Sono quasi 870 milioni di persone, l’equivalente di un abitante su otto, che hanno sofferto di sottoalimentazione cronica negli ultimi due anni, dal 2010 al 2012: è il dato che emerge dall’ultimo rapporto sulla fame nel mondo, diffuso nei giorni scorsi dalle Nazioni Unite. Non solo: attualmente, sono circa 1 milione e mezzo le persone che vivono con meno di 1 dollaro e 25 al giorno. Il 70% dei poveri del mondo è rurale e ad essere colpiti sono soprattutto bambini e giovani (dati Ifad, International Fund for Agricultural Development). Per questo si parla di “sicurezza alimentare”: si ha quando tutti, allo stesso tempo, hanno accesso ad un’alimentazione sufficiente, sicura e nutriente per poter soddisfare le proprie esigenze e avere uno stile di vita sano. Una sicurezza che, quindi, risulta ancora essere ben lontana dalla realtà.

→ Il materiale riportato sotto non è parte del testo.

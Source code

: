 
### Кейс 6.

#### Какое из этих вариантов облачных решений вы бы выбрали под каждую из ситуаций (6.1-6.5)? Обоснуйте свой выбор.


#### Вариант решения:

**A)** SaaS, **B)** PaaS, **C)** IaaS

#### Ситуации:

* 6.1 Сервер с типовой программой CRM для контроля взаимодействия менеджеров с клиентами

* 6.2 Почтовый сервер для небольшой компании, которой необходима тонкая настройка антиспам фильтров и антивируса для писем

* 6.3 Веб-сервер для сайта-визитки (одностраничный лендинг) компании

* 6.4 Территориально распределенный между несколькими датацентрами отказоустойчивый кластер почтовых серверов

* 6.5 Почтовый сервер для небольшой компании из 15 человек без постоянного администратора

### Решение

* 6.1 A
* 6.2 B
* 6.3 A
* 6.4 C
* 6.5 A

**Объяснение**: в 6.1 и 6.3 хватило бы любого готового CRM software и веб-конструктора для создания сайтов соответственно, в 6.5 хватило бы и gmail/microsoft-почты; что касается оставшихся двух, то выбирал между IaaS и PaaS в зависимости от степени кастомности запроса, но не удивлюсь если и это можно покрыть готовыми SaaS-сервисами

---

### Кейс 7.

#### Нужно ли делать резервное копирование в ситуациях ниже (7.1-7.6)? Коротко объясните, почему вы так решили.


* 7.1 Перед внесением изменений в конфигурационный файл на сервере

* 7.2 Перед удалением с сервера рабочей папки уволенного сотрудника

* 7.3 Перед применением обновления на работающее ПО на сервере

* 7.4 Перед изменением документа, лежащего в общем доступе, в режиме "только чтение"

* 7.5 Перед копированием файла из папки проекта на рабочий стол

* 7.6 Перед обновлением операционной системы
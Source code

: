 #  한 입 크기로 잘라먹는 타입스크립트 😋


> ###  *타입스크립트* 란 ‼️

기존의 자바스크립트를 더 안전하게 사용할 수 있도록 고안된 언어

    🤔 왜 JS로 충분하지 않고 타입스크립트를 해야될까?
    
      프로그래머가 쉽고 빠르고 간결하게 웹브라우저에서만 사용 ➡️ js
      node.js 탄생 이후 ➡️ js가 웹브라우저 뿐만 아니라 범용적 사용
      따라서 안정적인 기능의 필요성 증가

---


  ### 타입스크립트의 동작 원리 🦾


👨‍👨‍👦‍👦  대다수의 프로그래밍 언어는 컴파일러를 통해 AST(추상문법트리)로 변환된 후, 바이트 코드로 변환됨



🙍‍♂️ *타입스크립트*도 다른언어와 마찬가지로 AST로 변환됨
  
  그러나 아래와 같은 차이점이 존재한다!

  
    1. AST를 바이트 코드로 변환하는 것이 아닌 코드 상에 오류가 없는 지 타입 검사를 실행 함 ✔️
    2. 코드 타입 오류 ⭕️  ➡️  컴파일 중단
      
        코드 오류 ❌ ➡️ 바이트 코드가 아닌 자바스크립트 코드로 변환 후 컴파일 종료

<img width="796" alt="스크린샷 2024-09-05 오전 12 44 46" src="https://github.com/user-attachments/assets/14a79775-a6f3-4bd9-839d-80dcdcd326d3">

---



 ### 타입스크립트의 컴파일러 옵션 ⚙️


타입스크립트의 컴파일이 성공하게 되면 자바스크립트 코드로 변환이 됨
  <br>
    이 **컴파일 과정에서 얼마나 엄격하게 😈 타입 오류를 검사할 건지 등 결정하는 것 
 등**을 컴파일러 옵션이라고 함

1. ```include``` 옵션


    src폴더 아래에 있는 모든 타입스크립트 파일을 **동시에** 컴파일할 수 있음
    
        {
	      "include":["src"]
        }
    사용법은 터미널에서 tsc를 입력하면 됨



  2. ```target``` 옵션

“Non si può parlare di sicurezza alimentare senza parlare di educazione”, ha sottolineato Lavinia Gasparini, funzionario Educazione agricola della Fao, durante l’incontro “Conoscenza e cibo per tutti: educazione per le popolazioni rurali” organizzato all’Università degli Studi di Bergamo nell’ambito di Bergamoscienza. La maggior parte dei denutriti e analfabeti sono rurali e viceversa: entrando nel dettaglio, i denutriti rurali sono il 70% di 925 milioni, pari a 647 milioni; mentre gli analfabeti rurali sono il 70% di 863 milioni totali, ossia 604 milioni. Tra gli analfabeti, i bambini sono 67 milioni, mentre gli adulti sono 796 milioni.

Le ricerche effettuate negli ultimi anni dimostrano che l’educazione a sua volta è strettamente legata alla produzione: la produttività dei contadini scolarizzati è maggiore dell’8,7% rispetto a quelli analfabeti. Se all’educazione si aggiungono poi l’utilizzo di elementi esterni, quali ad esempio fertilizzanti e macchinari agricoli, la produttività aumenta del 13%. Il divario tra popolazione rurale ed urbana è ancora alto: nei Paesi in via di sviluppo, i primi sono il 55% del totale, circa 3,1 miliardi di persone. Si calcola che, tra il 2020 e il 2025, questo numero aumenterà costantemente, per poi diminuire nel 2025 nel Mediterraneo, Nord Africa e Asia centrale, mentre nell’Africa sub sahariana, la diminuzione avverrà attorno al 2045.

Il gap riguardante l’educazione, la formazione e le conoscenze tra il mondo rurale e quello urbano – spiega Gasparini – è attualmente uno degli ostacoli maggiori da abbattere per sradicare la povertà e la fame”.  Una delle iniziative più importanti sviluppate dall’Unesco, a cui partecipa anche la Fao, è proprio il partenariato ERP, Educazione per le popolazioni rurali. ERP si fonda su un approccio politico basato su una ricerca che promuova una cooperazione multidisciplinare tra il Ministero dell’educazione, dell’agricoltura e le organizzazioni che si occupano di accrescere l’accesso a un’educazione di qualità e una formazione professionale per tutti gli adulti, i giovani e i bambini delle zone rurali. Obiettivi quindi possibili solo attraverso un’interazione tra individui, organizzazioni e politiche. Il libro “Educazione per le popolazioni rurali – il ruolo dell’educazione, la formazione e lo sviluppo di capacità per la riduzione della povertà e della sicurezza alimentare” (scaricabile in versione pdf sul sito www.fao.org), scritto da Gasparini in collaborazione con David Acker, docente di Educazione agricola alla Iowa State University, affronta proprio queste tematiche. Dieci le sfide che vengono affrontate nel volume, al fine di individuare la correlazione esistente tra educazione, aumento del benessere, emancipazione e sicurezza alimentare, avvalendosi in particolare dello studio di “buone pratiche ” raccolte in tutto il mondo che garantiscano un rafforzamento delle capacità delle popolazioni e il raggiungimento della sicurezza alimentare. Oltre all’accesso e alla qualità all’educazione e formazione, si sottolinea la necessità dell’inclusione degli studenti aticipici (es. rifugiati, minoranze etniche, disabili, bambini-lavoratori), ambienti formativi in linea con le esigenze di genere (scuole a misura di ragazze, orari flessibili, docenti donne), coinvolgimento comunitario e reclutamento e stabilità organica di insegnanti e divulgatori agricoli.